Right to choose
First protests against mandatory hijab
Compiled by Pedram Missaghi
March 7, 2000
After the fall of the Pahlavi regime in February 1979, Iran's
religious leaders imposed strict rules on women's clothing in
public. The following is a chronology of women's protests in
the early days. From In the Shadow
of Islam by Azar Tabari and Nahid Yeganeh. See photos here. Also see video at Rahai-Zan TV.
10-11 Feb 1979
Overthrow of the government of Prime Minister Shapour Bakhtias and establishment
of the first Islamic government administration under the premiership of Mehdi
26 Feb. 1979
Family Protection Law suspended by a letter issued by the Office of Ayatollah
Khomeini. A Government spokesman later stated that the old law would remain
in effect until new legislation was drafted.
3 March 1979
Issuing of decrees appointing women as judges was stopped. Qualified women
were told to apply for administrative posts in the judiciary.
4 March 1979
Khomeini, in a speech addressed to thousands of women who had gone to Qom to
pay him respect, said that in Islam the right to divorce is the prerogative
of the husband, but women could specify in the marriage contract that in
case of maltreatment by the husband they are entitled to divorce themselves.
6 March 1979
Minister of Defense, General Madani, declared that women would not be drafted
into the army in future.

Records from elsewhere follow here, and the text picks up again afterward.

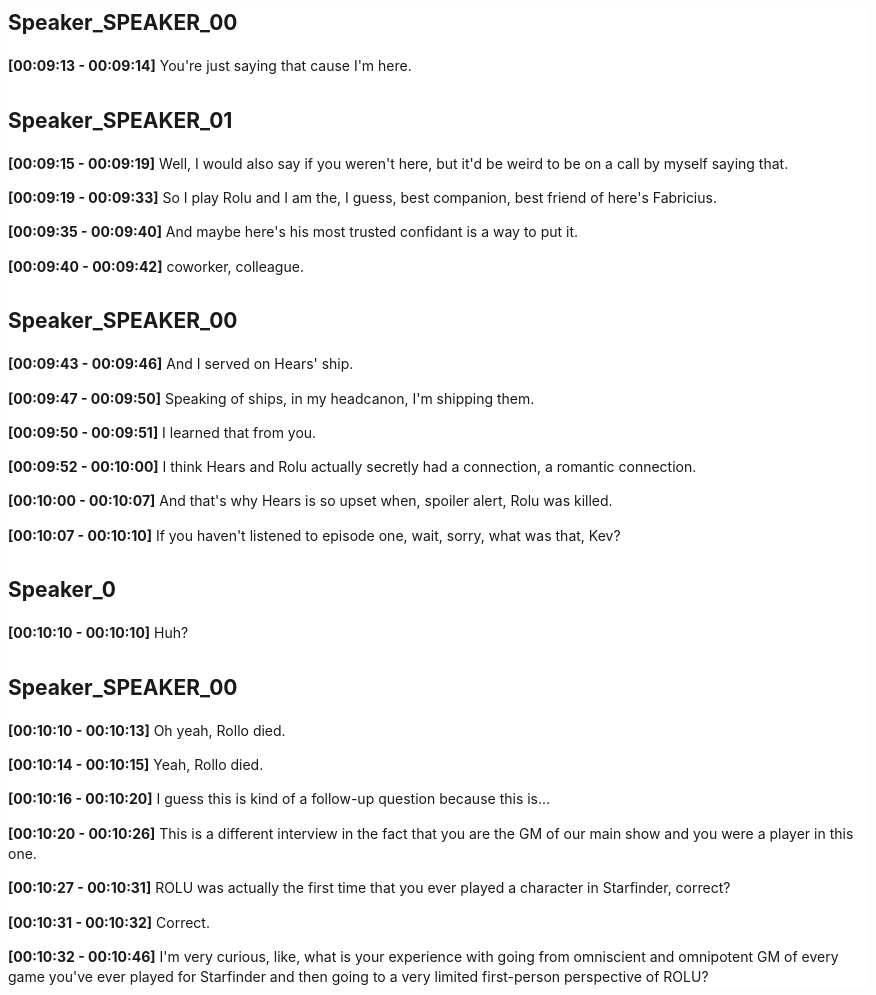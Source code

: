 ## Speaker_SPEAKER_00

**[00:09:13 - 00:09:14]** You're just saying that cause I'm here.


## Speaker_SPEAKER_01

**[00:09:15 - 00:09:19]** Well, I would also say if you weren't here, but it'd be weird to be on a call by myself saying that.

**[00:09:19 - 00:09:33]** So I play Rolu and I am the, I guess, best companion, best friend of here's Fabricius.

**[00:09:35 - 00:09:40]** And maybe here's his most trusted confidant is a way to put it.

**[00:09:40 - 00:09:42]** coworker, colleague.


## Speaker_SPEAKER_00

**[00:09:43 - 00:09:46]** And I served on Hears' ship.

**[00:09:47 - 00:09:50]** Speaking of ships, in my headcanon, I'm shipping them.

**[00:09:50 - 00:09:51]** I learned that from you.

**[00:09:52 - 00:10:00]** I think Hears and Rolu actually secretly had a connection, a romantic connection.

**[00:10:00 - 00:10:07]** And that's why Hears is so upset when, spoiler alert, Rolu was killed.

**[00:10:07 - 00:10:10]** If you haven't listened to episode one, wait, sorry, what was that, Kev?


## Speaker_0

**[00:10:10 - 00:10:10]** Huh?


## Speaker_SPEAKER_00

**[00:10:10 - 00:10:13]** Oh yeah, Rollo died.

**[00:10:14 - 00:10:15]** Yeah, Rollo died.

**[00:10:16 - 00:10:20]** I guess this is kind of a follow-up question because this is...

**[00:10:20 - 00:10:26]** This is a different interview in the fact that you are the GM of our main show and you were a player in this one.

**[00:10:27 - 00:10:31]** ROLU was actually the first time that you ever played a character in Starfinder, correct?

**[00:10:31 - 00:10:32]** Correct.

**[00:10:32 - 00:10:46]** I'm very curious, like, what is your experience with going from omniscient and omnipotent GM of every game you've ever played for Starfinder and then going to a very limited first-person perspective of ROLU?
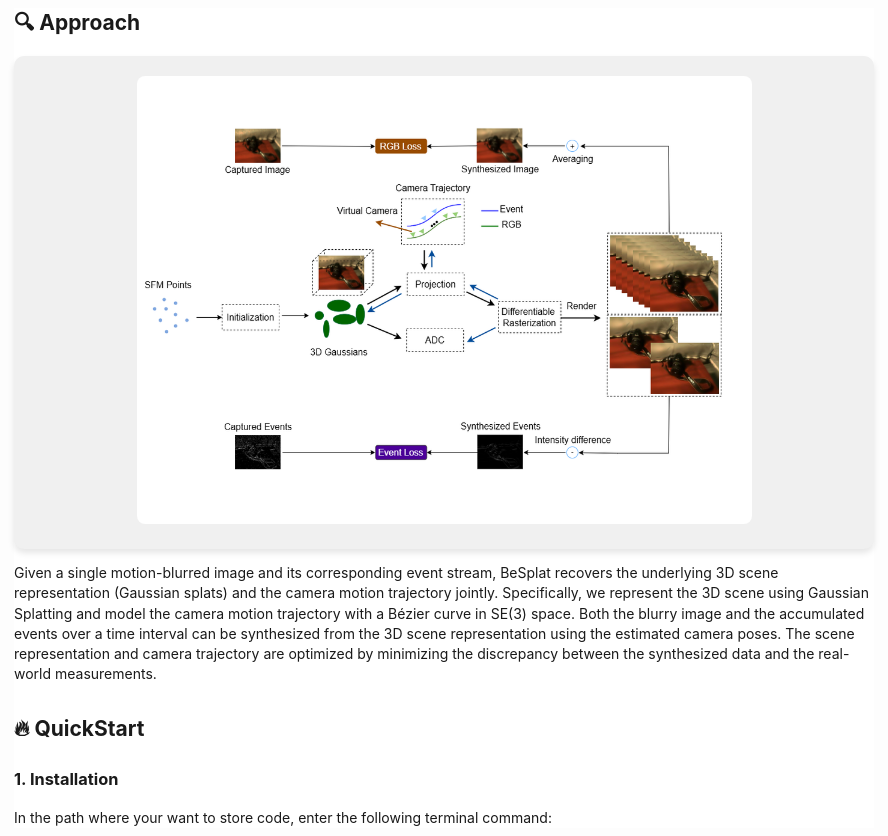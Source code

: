 
## 🔍 Approach

<p align="center" style="background-color: #f0f0f0; padding: 20px; border-radius: 10px; box-shadow: 0 4px 6px rgba(0, 0, 0, 0.1);">
    <img src="./doc/Pipeline.png" alt="Pipeline" style="width:75%; height:auto; border-radius: 8px;">
</p>


<div>
Given a single motion-blurred image and its corresponding event stream, BeSplat recovers the underlying 3D scene representation (Gaussian splats) and the camera motion trajectory jointly. Specifically, we represent the 3D scene using Gaussian Splatting and model the camera motion trajectory with a Bézier curve in SE(3) space. Both the blurry image and the accumulated events over a time interval can be synthesized from the 3D scene representation using the estimated camera poses. The scene representation and camera trajectory are optimized by minimizing the discrepancy between the synthesized data and the real-world measurements.
</div>


## 🔥 QuickStart
### 1. Installation
In the path where your want to store code, enter the following terminal command:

All women serving their conscription terms were
dismissed and released from military service.
7 March 1979
During a speech addressed to thousands of visitors in Qom, Khomeini said that
women were not prohibited from taking jobs, but that they must wear the Islamic
veil at work
8 Mach 1979
Mass demonstration of women to celebrate International Women's Day, and to
protest against Khomeini's statement regarding the veil. From early hours
of the morning meetings were held in girl's high schools and in Tehran University.
Marches, spontaneously decided upon in such meetings, got on their way during
the day , some converging on Tehran University, others going to the Office
of the Prime Minister Bazargan, others heading for the Ministry of Justice.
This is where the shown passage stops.